▶ **What to produce**:
Copy out each line of the listing below in which the string "Galego" occurs.

▶ **Records shown**:

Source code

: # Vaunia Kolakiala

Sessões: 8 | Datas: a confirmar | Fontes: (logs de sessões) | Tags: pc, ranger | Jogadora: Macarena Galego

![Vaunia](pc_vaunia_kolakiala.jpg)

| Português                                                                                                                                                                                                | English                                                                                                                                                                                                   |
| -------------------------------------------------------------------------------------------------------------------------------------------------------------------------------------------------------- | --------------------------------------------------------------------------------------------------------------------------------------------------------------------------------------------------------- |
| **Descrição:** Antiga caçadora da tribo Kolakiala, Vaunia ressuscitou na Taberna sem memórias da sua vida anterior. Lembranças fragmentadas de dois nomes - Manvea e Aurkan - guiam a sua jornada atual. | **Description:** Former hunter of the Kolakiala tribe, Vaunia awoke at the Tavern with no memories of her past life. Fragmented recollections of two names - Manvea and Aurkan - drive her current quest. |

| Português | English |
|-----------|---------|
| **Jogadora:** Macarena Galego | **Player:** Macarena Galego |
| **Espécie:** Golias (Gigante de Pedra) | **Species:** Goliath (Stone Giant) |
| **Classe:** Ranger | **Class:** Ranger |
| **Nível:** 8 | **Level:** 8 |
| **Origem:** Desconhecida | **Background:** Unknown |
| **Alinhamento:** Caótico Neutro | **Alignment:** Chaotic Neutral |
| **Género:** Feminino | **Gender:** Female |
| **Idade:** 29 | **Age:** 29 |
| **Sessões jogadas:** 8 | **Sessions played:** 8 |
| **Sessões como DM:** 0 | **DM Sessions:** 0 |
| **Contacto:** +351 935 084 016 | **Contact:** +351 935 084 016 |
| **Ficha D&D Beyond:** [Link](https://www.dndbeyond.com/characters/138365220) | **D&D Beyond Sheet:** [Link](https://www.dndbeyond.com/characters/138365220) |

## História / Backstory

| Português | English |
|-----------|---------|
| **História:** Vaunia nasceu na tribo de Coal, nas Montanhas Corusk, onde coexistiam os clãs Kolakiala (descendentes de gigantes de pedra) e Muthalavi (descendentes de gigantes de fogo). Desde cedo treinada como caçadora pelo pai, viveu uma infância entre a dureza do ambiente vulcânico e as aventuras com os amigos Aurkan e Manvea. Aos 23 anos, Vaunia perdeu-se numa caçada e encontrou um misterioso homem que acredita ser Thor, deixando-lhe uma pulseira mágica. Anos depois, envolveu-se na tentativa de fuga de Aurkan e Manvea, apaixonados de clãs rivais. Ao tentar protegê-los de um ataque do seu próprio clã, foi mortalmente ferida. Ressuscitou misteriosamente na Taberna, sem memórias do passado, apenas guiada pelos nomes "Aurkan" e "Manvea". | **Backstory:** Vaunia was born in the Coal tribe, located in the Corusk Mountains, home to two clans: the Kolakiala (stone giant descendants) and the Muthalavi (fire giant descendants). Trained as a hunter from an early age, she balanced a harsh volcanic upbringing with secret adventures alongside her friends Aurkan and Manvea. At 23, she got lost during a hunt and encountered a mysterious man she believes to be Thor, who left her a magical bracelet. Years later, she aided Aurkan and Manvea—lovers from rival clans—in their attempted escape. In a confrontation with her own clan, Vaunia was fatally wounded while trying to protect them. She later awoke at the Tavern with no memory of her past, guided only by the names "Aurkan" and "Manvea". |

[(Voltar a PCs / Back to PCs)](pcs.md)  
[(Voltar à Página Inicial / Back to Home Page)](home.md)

▶ **Result of the exercise**:
Sessões: 8 | Datas: a confirmar | Fontes: (logs de sessões) | Tags: pc, ranger | Jogadora: Macarena Galego
| **Jogadora:** Macarena Galego | **Player:** Macarena Galego |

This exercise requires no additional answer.